Protecting a home-served API from a flood without spending a cent
ContenidoContents
I have a few tools on the site that, besides running in the browser, expose a free public API: generate Spanish fake data, validate an ID number, build an IBAN, generate UUIDs… All of that is served by a Mac mini at my home, behind a Cloudflare tunnel. It works great, but there’s one question that makes you a little dizzy: what if someone starts hammering one of those APIs?
This week I added the UUID API and took that question seriously. The answer has an interesting twist: the danger wasn’t where I thought it was.
The wrong fear
My first instinct was to look at the cost of generating the data. But generating a UUID, or an ID number, or an IBAN, is dirt cheap: a few random bytes and some arithmetic. Even at thousands of requests per second, the CPU barely notices. That wasn’t it.
The real problem was something far dumber: the telemetry.
The actual bottleneck
Every call to one of my APIs —and every time a browser tool records that it was used— writes two files: a usage counter and a fine-grained log for the analytics dashboard. And that write uses an exclusive, blocking lock (flock with LOCK_EX) on a file shared by all the tools.

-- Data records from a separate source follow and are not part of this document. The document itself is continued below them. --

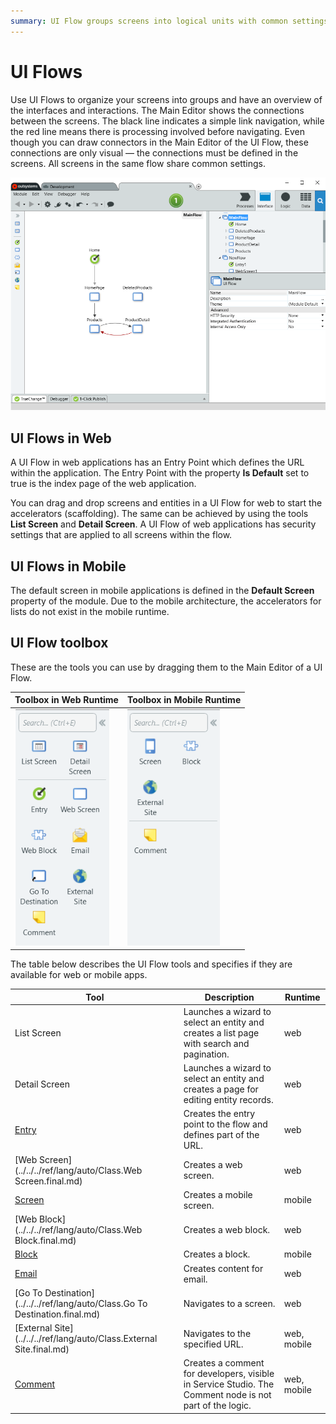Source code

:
 ```yaml
---
summary: UI Flow groups screens into logical units with common settings.
---
```


# UI Flows

Use UI Flows to organize your screens into groups and have an overview of the interfaces and interactions. The Main Editor shows the connections between the screens. The black line indicates a simple link navigation, while the red line means there is processing involved before navigating. Even though you can draw connectors in the Main Editor of the UI Flow, these connections are only visual — the connections must be defined in the screens. All screens in the same flow share common settings.

![](images/uiflow-service-studio-web.png)


## UI Flows in Web

A UI Flow in web applications has an Entry Point which defines the URL within the application. The Entry Point with the property **Is Default** set to true is the index page of the web application.

You can drag and drop screens and entities in a UI Flow for web to start the accelerators (scaffolding). The same can be achieved by using the tools **List Screen** and **Detail Screen**. A UI Flow of web applications has security settings that are applied to all screens within the flow.


## UI Flows in Mobile

The default screen in mobile applications is defined in the **Default Screen** property of the module. Due to the mobile architecture, the accelerators for lists do not exist in the mobile runtime.


## UI Flow toolbox

These are the tools you can use by dragging them to the Main Editor of a UI Flow.

| Toolbox in Web Runtime | Toolbox in Mobile Runtime |
|---|---|
| ![](images/uiflow-tools-web.png) | ![](images/uiflow-tools-mobile.png) |

The table below describes the UI Flow tools and specifies if they are available for web or mobile apps.

| Tool | Description | Runtime |
|---|---|---|
| List Screen | Launches a wizard to select an entity and creates a list page with search and pagination. | web |
| Detail Screen | Launches a wizard to select an entity and creates a page for editing entity records. | web |
| [Entry](../../../ref/lang/auto/Class.Entry.final.md) | Creates the entry point to the flow and defines part of the URL. | web |
| [Web Screen](../../../ref/lang/auto/Class.Web Screen.final.md) | Creates a web screen. | web |
| [Screen](../../../ref/lang/auto/Class.Screen.final.md) | Creates a mobile screen. | mobile |
| [Web Block](../../../ref/lang/auto/Class.Web Block.final.md) | Creates a web block. | web |
| [Block](../../../ref/lang/auto/Class.Block.final.md) | Creates a block. | mobile |
| [Email](../../../ref/lang/auto/Class.Email.final.md) | Creates content for email. | web |
| [Go To Destination](../../../ref/lang/auto/Class.Go To Destination.final.md) | Navigates to a screen. | web |
| [External Site](../../../ref/lang/auto/Class.External Site.final.md) | Navigates to the specified URL. | web, mobile |
| [Comment](../../../ref/lang/auto/Class.Comment.final.md) | Creates a comment for developers, visible in Service Studio. The Comment node is not part of the logic. | web, mobile |
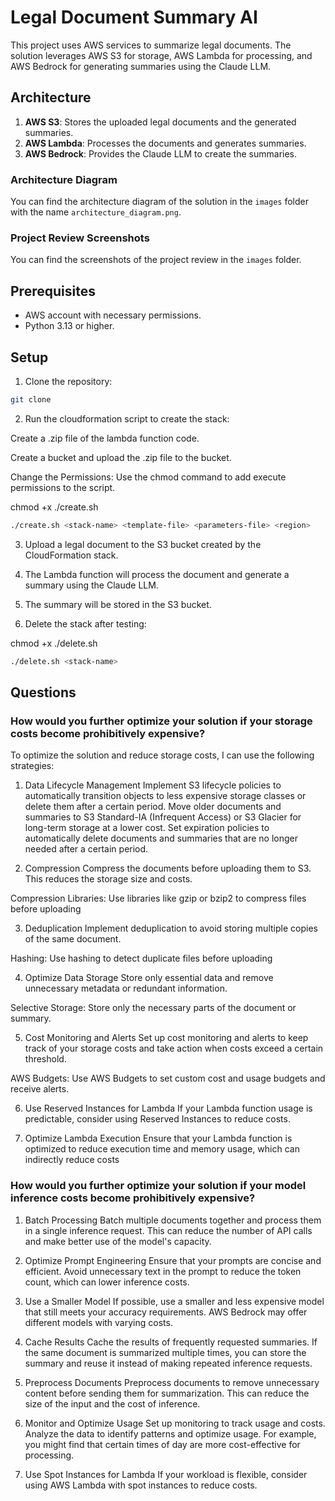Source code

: # Legal Document Summary AI

This project uses AWS services to summarize legal documents. The solution leverages AWS S3 for storage, AWS Lambda for processing, and AWS Bedrock for generating summaries using the Claude LLM.

## Architecture

1. **AWS S3**: Stores the uploaded legal documents and the generated summaries.
2. **AWS Lambda**: Processes the documents and generates summaries.
3. **AWS Bedrock**: Provides the Claude LLM to create the summaries.

### Architecture Diagram

You can find the architecture diagram of the solution in the `images` folder with the name `architecture_diagram.png`.

### Project Review Screenshots

You can find the screenshots of the project review in the `images` folder.

## Prerequisites

- AWS account with necessary permissions.
- Python 3.13 or higher.

## Setup

1. Clone the repository:

```bash
git clone
```

2. Run the cloudformation script to create the stack:

Create a .zip file of the lambda function code.

Create a bucket and upload the .zip file to the bucket.

Change the Permissions: Use the chmod command to add execute permissions to the script.

chmod +x ./create.sh

```bash
./create.sh <stack-name> <template-file> <parameters-file> <region>
```

3. Upload a legal document to the S3 bucket created by the CloudFormation stack.

4. The Lambda function will process the document and generate a summary using the Claude LLM.

5. The summary will be stored in the S3 bucket.

6. Delete the stack after testing:

chmod +x ./delete.sh

```bash
./delete.sh <stack-name>
```

## Questions

### How would you further optimize your solution if your storage costs become prohibitively expensive?
To optimize the solution and reduce storage costs, I can use the following strategies:

1. Data Lifecycle Management
Implement S3 lifecycle policies to automatically transition objects to less expensive storage classes or delete them after a certain period. Move older documents and summaries to S3 Standard-IA (Infrequent Access) or S3 Glacier for long-term storage at a lower cost. Set expiration policies to automatically delete documents and summaries that are no longer needed after a certain period.

2. Compression
Compress the documents before uploading them to S3. This reduces the storage size and costs.

Compression Libraries: Use libraries like gzip or bzip2 to compress files before uploading

3. Deduplication
Implement deduplication to avoid storing multiple copies of the same document.

Hashing: Use hashing to detect duplicate files before uploading

4. Optimize Data Storage
Store only essential data and remove unnecessary metadata or redundant information.

Selective Storage: Store only the necessary parts of the document or summary.

5. Cost Monitoring and Alerts
Set up cost monitoring and alerts to keep track of your storage costs and take action when costs exceed a certain threshold.

AWS Budgets: Use AWS Budgets to set custom cost and usage budgets and receive alerts.

6. Use Reserved Instances for Lambda
If your Lambda function usage is predictable, consider using Reserved Instances to reduce costs.

7. Optimize Lambda Execution
Ensure that your Lambda function is optimized to reduce execution time and memory usage, which can indirectly reduce costs

### How would you further optimize your solution if your model inference costs become prohibitively expensive?

1. Batch Processing
Batch multiple documents together and process them in a single inference request. This can reduce the number of API calls and make better use of the model's capacity.

2. Optimize Prompt Engineering
Ensure that your prompts are concise and efficient. Avoid unnecessary text in the prompt to reduce the token count, which can lower inference costs.

3. Use a Smaller Model
If possible, use a smaller and less expensive model that still meets your accuracy requirements. AWS Bedrock may offer different models with varying costs.

4. Cache Results
Cache the results of frequently requested summaries. If the same document is summarized multiple times, you can store the summary and reuse it instead of making repeated inference requests.

5. Preprocess Documents
Preprocess documents to remove unnecessary content before sending them for summarization. This can reduce the size of the input and the cost of inference.

6. Monitor and Optimize Usage
Set up monitoring to track usage and costs. Analyze the data to identify patterns and optimize usage. For example, you might find that certain times of day are more cost-effective for processing.

7. Use Spot Instances for Lambda
If your workload is flexible, consider using AWS Lambda with spot instances to reduce costs.

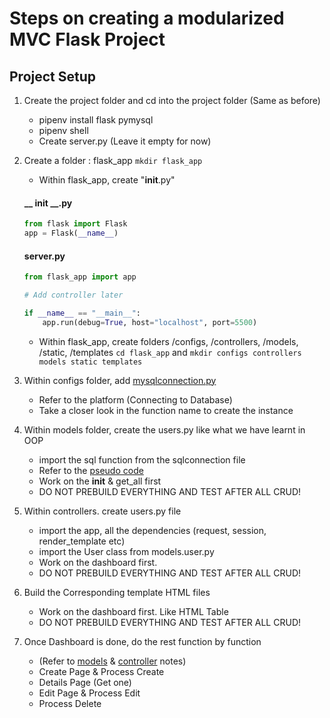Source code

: # Steps on creating a modularized MVC Flask Project

## Project Setup
1. Create the project folder and cd into the project folder (Same as before)
   - pipenv install flask pymysql
   - pipenv shell
   - Create server.py (Leave it empty for now)
2. Create a folder : flask_app  ``` mkdir flask_app ```
    - Within flask_app, create "__init__.py" 
    ####  __ init __.py
    ```py
    from flask import Flask
    app = Flask(__name__)
    ```
    #### server.py
    ```py
    from flask_app import app

    # Add controller later

    if __name__ == "__main__":
        app.run(debug=True, host="localhost", port=5500)

    ```
    - Within flask_app, create folders /configs, /controllers, /models, /static, /templates
    ``` cd flask_app ``` and ``` mkdir configs controllers models static templates ```
3. Within configs folder, add [mysqlconnection.py](./flask_app/config/mysqlconnection.py)
   - Refer to the platform (Connecting to Database)
   - Take a closer look in the function name to create the instance

4. Within models folder, create the users.py like what we have learnt in OOP
   - import the sql function from the sqlconnection file 
   - Refer to the [pseudo code](./flask_app/models/user.py)
   - Work on the __init__ & get_all first
   - DO NOT PREBUILD EVERYTHING AND TEST AFTER ALL CRUD!

5. Within controllers. create users.py file
    - import the app, all the dependencies (request, session, render_template etc)
    - import the User class from models.user.py
    - Work on the dashboard first. 
    - DO NOT PREBUILD EVERYTHING AND TEST AFTER ALL CRUD!

6. Build the Corresponding template HTML files
    - Work on the dashboard first. Like HTML Table
    - DO NOT PREBUILD EVERYTHING AND TEST AFTER ALL CRUD!

7. Once Dashboard is done, do the rest function by function 
   - (Refer to [models](./flask_app/models/user.py) & [controller](./flask_app/controllers/users.py) notes)
   - Create Page & Process Create
   - Details Page (Get one) 
   - Edit Page & Process Edit
   - Process Delete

Combine that with how Apache is set up: prefork, with a maximum of 250 processes serving requests. The recipe for disaster goes like this:
- A flood hits the API.
- Every request tries to write the same file and queues up waiting for the lock.
- Each queued request holds an Apache process.

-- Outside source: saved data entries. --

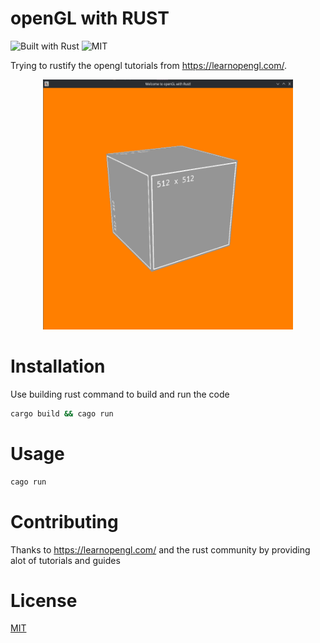 # openGL with RUST

![Built with Rust][badge-1] ![MIT](https://img.shields.io/badge/license-MIT-blue.svg)

Trying to rustify the opengl tutorials from https://learnopengl.com/.
<div align="center" markdown="1">
<img src="resources/pictures/opengl_with_rust.png" height=400px width=400px>
</div>

# Installation

Use building rust command to build and run the code

```bash
cargo build && cago run
```

# Usage

```bash
cago run

```

# Contributing

Thanks to https://learnopengl.com/ and the rust community by providing alot of tutorials and guides

# License

[MIT](https://choosealicense.com/licenses/mit/)


[badge-1]: https://img.shields.io/badge/Built%20with-Rust-Purple
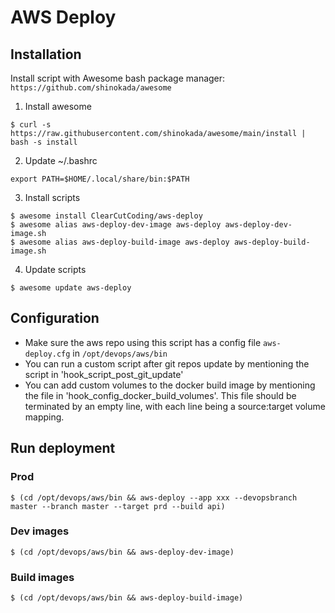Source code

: # AWS Deploy

## Installation

Install script with Awesome bash package manager: `https://github.com/shinokada/awesome`

1. Install awesome
```
$ curl -s https://raw.githubusercontent.com/shinokada/awesome/main/install | bash -s install
```

2. Update ~/.bashrc

```
export PATH=$HOME/.local/share/bin:$PATH
```

3. Install scripts

```
$ awesome install ClearCutCoding/aws-deploy
$ awesome alias aws-deploy-dev-image aws-deploy aws-deploy-dev-image.sh
$ awesome alias aws-deploy-build-image aws-deploy aws-deploy-build-image.sh
```

4. Update scripts

```
$ awesome update aws-deploy
```

## Configuration

- Make sure the aws repo using this script has a config file `aws-deploy.cfg` in `/opt/devops/aws/bin`
- You can run a custom script after git repos update by mentioning the script in 'hook_script_post_git_update'
- You can add custom volumes to the docker build image by mentioning the file in 'hook_config_docker_build_volumes'.  This file should be terminated by an empty line, with each line being a source:target volume mapping.

## Run deployment

### Prod

```
$ (cd /opt/devops/aws/bin && aws-deploy --app xxx --devopsbranch master --branch master --target prd --build api)
```

### Dev images

```
$ (cd /opt/devops/aws/bin && aws-deploy-dev-image)
```

### Build images

```
$ (cd /opt/devops/aws/bin && aws-deploy-build-image)
```
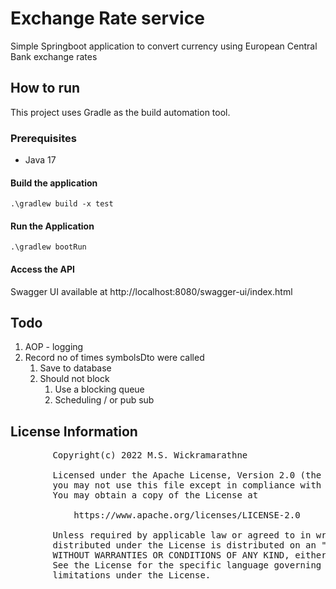 # Exchange Rate service

Simple Springboot application to convert currency using European Central Bank exchange rates

## How to run

This project uses Gradle as the build automation tool.

### Prerequisites

* Java 17

#### Build the application

```.\gradlew build -x test```

#### Run the Application

```.\gradlew bootRun```

#### Access the API
Swagger UI available at http://localhost:8080/swagger-ui/index.html

## Todo
1. AOP - logging
2. Record no of times symbolsDto were called
   1. Save to database
   2. Should not block
      1. Use a blocking queue 
      2. Scheduling / or pub sub


## License Information

<pre>
        Copyright(c) 2022 M.S. Wickramarathne

        Licensed under the Apache License, Version 2.0 (the "License");
        you may not use this file except in compliance with the License.
        You may obtain a copy of the License at

            https://www.apache.org/licenses/LICENSE-2.0

        Unless required by applicable law or agreed to in writing, software
        distributed under the License is distributed on an "AS IS" BASIS,
        WITHOUT WARRANTIES OR CONDITIONS OF ANY KIND, either express or implied.
        See the License for the specific language governing permissions and
        limitations under the License.
</pre>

- If all 250 fill up… Apache stops serving everything: not just the API, but the website, the blog, the Moodle classroom. Everything that machine serves.

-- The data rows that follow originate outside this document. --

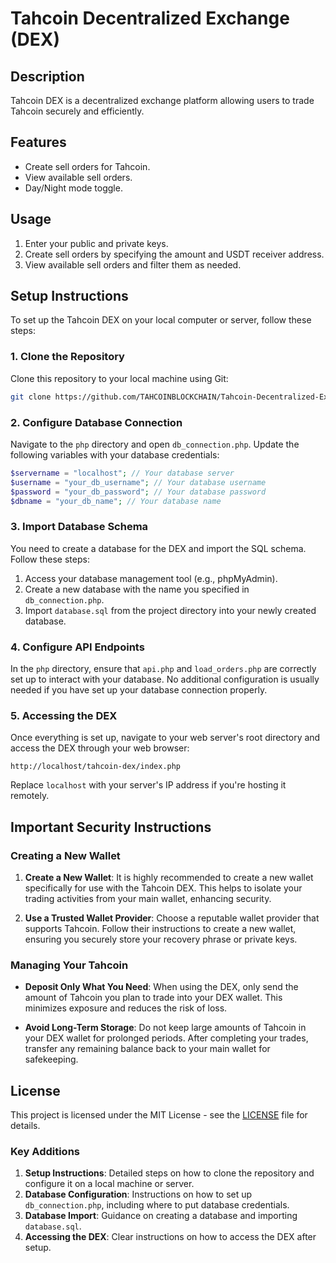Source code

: # Tahcoin Decentralized Exchange (DEX)

## Description

Tahcoin DEX is a decentralized exchange platform allowing users to trade Tahcoin securely and efficiently.

## Features

- Create sell orders for Tahcoin.
- View available sell orders.
- Day/Night mode toggle.

## Usage

1. Enter your public and private keys.
2. Create sell orders by specifying the amount and USDT receiver address.
3. View available sell orders and filter them as needed.

## Setup Instructions

To set up the Tahcoin DEX on your local computer or server, follow these steps:

### 1. Clone the Repository

Clone this repository to your local machine using Git:

```bash
git clone https://github.com/TAHCOINBLOCKCHAIN/Tahcoin-Decentralized-Exchange.git
```

### 2. Configure Database Connection

Navigate to the `php` directory and open `db_connection.php`. Update the following variables with your database credentials:

```php
$servername = "localhost"; // Your database server
$username = "your_db_username"; // Your database username
$password = "your_db_password"; // Your database password
$dbname = "your_db_name"; // Your database name
```

### 3. Import Database Schema

You need to create a database for the DEX and import the SQL schema. Follow these steps:

1. Access your database management tool (e.g., phpMyAdmin).
2. Create a new database with the name you specified in `db_connection.php`.
3. Import `database.sql` from the project directory into your newly created database.

### 4. Configure API Endpoints

In the `php` directory, ensure that `api.php` and `load_orders.php` are correctly set up to interact with your database. No additional configuration is usually needed if you have set up your database connection properly.

### 5. Accessing the DEX

Once everything is set up, navigate to your web server's root directory and access the DEX through your web browser:

```
http://localhost/tahcoin-dex/index.php
```

Replace `localhost` with your server's IP address if you're hosting it remotely.

## Important Security Instructions

### Creating a New Wallet

1. **Create a New Wallet**: It is highly recommended to create a new wallet specifically for use with the Tahcoin DEX. This helps to isolate your trading activities from your main wallet, enhancing security.

2. **Use a Trusted Wallet Provider**: Choose a reputable wallet provider that supports Tahcoin. Follow their instructions to create a new wallet, ensuring you securely store your recovery phrase or private keys.

### Managing Your Tahcoin

- **Deposit Only What You Need**: When using the DEX, only send the amount of Tahcoin you plan to trade into your DEX wallet. This minimizes exposure and reduces the risk of loss.

- **Avoid Long-Term Storage**: Do not keep large amounts of Tahcoin in your DEX wallet for prolonged periods. After completing your trades, transfer any remaining balance back to your main wallet for safekeeping.

## License

This project is licensed under the MIT License - see the [LICENSE](./LICENSE) file for details.

### Key Additions

1. **Setup Instructions**: Detailed steps on how to clone the repository and configure it on a local machine or server.
2. **Database Configuration**: Instructions on how to set up `db_connection.php`, including where to put database credentials.
3. **Database Import**: Guidance on creating a database and importing `database.sql`.
4. **Accessing the DEX**: Clear instructions on how to access the DEX after setup.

In other words: a flood against /api/uuid/ could take down my entire server — not because of generating UUIDs, but because of waiting to write down that it had generated them. Absurd, but real.
Layer 1: the origin must never block
The first defense is plain common sense: telemetry doesn’t deserve to block anyone. I switched the lock to non-blocking (LOCK_EX | LOCK_NB):
1if ($fh && flock($fh, LOCK_EX | LOCK_NB)) {
2 // ... update the counter ...
3 flock($fh, LOCK_UN); fclose($fh);
4} elseif ($fh) {
5 fclose($fh); // busy: skip the record and move on
6}
The idea: if the file is busy, I don’t wait, I skip it. Under an extreme spike I’ll lose a count or two in the analytics, but no Apache process gets stuck on the lock. Better to lose a number than to take down the machine.
That closes the worst case at the origin. But ideally the flood never even reaches the Mac.
Layer 2: stop the flood at the edge (for free)
This is where Cloudflare comes in. And here’s the part that’s hard to find well explained: free rate-limiting exists, but not where you’d expect.
- If you go to Security → account-level WAF, it asks you to buy an add-on. That’s Enterprise, paid. Not there.
- Free rate-limiting lives inside each domain: open the domain → Security → Security rules → Rate limiting rules. The Free plan gives you one rule.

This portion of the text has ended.